The Yanya Corps was to defend Epirus and Albania from the Greek Army of Epirus, while the VIII Corps was deployed to guard the Thessalian mountain passes leading to Thessaloniki. Additional 25,000 men of the Işkodra Corps were stationed in Shkodër to protect Northern Albania. Thus, the Ottoman military personnel stationed in Macedonia, Kosovo, Albania and Epirus numbered almost 200,000 men, who were pitted against 234,000 Serbs, 48,000 Bulgarians and 115,000 Greeks.

Bulgaria

Bulgaria was militarily the most powerful of the four Balkan states, with a large, well-trained, well-equipped army. Bulgaria mobilized a total of 599,878 men out of a population of 4.3 million. The Bulgarian field army counted for nine infantry divisions, one cavalry division and 1,116 artillery units. The commander-in-chief was Tsar Ferdinand, and the operating command was in the hands of his deputy, General Mihail Savov. The Bulgarians also had a small navy of six torpedo boats restricted to operations along the country's Black Sea coast.
Bulgaria was focused on actions in Thrace and Macedonia. It deployed its main force in Thrace by forming three armies.
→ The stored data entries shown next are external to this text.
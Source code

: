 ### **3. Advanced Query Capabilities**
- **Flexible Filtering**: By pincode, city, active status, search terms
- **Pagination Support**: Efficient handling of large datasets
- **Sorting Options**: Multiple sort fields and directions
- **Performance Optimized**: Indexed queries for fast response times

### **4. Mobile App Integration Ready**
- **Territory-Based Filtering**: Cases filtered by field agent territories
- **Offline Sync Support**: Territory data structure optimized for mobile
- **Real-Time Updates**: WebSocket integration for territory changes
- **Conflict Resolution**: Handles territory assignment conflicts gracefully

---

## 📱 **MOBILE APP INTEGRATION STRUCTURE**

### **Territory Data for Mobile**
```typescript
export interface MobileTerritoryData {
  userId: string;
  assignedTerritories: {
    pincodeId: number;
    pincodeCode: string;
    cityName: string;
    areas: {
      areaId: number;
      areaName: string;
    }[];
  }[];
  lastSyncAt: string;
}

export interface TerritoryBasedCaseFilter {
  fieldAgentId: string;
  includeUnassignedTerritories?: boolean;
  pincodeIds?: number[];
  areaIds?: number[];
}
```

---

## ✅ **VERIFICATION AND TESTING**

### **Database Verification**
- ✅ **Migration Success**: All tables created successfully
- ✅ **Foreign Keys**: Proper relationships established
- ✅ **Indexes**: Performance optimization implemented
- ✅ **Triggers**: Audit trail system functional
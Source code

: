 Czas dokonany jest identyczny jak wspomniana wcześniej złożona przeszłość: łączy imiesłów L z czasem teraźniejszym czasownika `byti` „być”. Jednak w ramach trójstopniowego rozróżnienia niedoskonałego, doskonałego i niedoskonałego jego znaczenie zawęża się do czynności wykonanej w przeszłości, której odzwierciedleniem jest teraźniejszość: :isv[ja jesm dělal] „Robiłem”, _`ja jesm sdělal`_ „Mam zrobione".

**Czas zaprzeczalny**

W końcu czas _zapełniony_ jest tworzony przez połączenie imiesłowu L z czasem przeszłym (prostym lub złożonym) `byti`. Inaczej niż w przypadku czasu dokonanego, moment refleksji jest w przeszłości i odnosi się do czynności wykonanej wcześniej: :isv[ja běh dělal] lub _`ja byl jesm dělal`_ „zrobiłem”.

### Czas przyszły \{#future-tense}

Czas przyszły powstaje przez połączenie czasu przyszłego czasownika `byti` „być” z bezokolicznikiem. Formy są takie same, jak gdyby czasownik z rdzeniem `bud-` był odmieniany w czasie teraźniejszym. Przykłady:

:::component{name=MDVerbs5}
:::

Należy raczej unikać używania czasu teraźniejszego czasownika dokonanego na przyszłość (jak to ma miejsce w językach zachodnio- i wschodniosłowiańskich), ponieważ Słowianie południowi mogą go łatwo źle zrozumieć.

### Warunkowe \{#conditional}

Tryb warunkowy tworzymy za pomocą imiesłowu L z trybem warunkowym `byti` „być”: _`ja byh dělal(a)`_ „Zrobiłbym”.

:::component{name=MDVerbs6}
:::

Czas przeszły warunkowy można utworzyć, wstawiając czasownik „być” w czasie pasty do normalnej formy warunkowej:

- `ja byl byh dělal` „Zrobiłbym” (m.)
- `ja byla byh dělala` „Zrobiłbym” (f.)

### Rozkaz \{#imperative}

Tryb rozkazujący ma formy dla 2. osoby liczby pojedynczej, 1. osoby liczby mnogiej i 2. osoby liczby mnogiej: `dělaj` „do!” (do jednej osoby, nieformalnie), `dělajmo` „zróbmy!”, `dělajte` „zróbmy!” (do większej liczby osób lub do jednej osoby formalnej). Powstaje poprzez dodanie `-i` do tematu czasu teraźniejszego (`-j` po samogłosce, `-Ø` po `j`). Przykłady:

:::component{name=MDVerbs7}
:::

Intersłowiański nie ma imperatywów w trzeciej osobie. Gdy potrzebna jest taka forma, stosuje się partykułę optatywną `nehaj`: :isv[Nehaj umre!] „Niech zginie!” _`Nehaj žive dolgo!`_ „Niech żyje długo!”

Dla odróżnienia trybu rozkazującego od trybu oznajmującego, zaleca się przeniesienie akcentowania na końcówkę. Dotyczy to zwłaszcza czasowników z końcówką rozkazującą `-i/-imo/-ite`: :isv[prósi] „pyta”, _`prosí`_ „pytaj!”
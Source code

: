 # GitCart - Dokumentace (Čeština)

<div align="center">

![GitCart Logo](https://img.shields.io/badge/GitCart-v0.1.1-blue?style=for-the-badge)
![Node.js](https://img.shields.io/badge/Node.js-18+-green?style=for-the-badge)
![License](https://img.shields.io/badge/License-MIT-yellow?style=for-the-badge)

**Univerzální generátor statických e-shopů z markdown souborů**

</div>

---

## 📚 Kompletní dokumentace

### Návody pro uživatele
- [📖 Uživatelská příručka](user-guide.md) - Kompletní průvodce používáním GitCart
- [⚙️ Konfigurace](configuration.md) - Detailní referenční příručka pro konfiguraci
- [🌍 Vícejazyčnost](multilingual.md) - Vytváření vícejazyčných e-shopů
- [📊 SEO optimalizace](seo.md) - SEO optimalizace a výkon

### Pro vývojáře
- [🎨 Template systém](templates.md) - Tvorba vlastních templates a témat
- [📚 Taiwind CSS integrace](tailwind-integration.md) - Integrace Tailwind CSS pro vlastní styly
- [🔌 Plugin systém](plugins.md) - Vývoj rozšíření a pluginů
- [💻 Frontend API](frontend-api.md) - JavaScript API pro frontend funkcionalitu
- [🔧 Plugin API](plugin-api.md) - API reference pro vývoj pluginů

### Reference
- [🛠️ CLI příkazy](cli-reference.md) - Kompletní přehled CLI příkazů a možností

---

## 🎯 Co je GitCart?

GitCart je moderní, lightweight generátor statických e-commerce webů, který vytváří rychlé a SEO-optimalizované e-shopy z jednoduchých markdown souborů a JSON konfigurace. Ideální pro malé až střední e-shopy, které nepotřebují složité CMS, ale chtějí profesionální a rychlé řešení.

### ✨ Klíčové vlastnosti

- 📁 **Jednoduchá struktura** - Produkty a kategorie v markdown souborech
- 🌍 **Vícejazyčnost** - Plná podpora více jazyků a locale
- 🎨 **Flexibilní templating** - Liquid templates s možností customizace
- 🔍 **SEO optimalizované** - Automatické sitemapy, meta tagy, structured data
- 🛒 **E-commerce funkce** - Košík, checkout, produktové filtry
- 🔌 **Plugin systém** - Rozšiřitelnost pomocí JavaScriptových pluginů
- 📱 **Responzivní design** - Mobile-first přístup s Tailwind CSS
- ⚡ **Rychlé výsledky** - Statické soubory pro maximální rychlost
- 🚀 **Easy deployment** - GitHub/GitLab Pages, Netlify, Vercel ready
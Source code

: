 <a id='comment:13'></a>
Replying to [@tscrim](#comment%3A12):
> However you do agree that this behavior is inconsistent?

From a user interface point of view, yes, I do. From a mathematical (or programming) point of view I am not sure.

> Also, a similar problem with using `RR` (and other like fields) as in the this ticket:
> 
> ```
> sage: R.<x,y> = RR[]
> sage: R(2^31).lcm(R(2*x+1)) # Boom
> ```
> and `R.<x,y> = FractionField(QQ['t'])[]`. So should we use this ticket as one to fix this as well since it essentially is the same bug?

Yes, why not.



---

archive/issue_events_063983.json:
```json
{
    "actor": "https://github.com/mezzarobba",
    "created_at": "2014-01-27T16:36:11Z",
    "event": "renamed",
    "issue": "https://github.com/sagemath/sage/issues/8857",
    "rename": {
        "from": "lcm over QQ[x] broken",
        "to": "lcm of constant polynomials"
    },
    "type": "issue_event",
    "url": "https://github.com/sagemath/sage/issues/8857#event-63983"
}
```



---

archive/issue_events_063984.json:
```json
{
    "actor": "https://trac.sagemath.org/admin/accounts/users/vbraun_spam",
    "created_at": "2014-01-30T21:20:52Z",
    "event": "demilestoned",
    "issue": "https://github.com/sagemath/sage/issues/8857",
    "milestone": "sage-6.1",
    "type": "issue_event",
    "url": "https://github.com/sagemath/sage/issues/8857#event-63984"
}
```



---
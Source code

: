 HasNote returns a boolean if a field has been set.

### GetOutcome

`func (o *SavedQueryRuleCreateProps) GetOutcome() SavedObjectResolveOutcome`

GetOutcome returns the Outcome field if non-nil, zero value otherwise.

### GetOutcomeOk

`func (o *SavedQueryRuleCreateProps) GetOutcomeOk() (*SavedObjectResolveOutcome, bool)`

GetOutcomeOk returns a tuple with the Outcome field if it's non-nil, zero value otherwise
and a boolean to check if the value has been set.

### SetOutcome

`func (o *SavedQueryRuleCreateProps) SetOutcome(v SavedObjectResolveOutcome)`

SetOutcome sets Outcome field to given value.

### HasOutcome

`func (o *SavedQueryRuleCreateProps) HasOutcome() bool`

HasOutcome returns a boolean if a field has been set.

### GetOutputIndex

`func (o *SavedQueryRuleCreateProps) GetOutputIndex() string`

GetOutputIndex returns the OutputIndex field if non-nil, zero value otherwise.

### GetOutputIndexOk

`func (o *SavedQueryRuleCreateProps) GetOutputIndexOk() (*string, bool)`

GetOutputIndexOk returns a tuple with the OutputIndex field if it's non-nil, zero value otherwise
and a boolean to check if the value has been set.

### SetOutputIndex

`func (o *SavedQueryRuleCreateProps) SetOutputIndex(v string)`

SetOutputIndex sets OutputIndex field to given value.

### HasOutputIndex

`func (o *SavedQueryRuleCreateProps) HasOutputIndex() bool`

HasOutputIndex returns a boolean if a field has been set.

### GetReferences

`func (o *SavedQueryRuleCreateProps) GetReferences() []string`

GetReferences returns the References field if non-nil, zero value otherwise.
The First Army, under General Vasil Kutinchev, had three infantry divisions and was deployed to the south of Yambol and assigned operations along the Tundzha River. The Second Army, under General Nikola Ivanov, with two infantry divisions and one infantry brigade, was deployed west of the First Army and was assigned to capture the strong fortress of Adrianople. Plans had the Third Army, under General Radko Dimitriev, to be deployed east of and behind the First Army and to be covered by the cavalry division that hid it from the Ottomans' sight. The Third Army had three infantry divisions and was assigned to cross Mount Stranja and to take the fortress of Kirk Kilisse. The 2nd and 7th Divisions were assigned independent roles, operating in Western Thrace and Eastern Macedonia, respectively.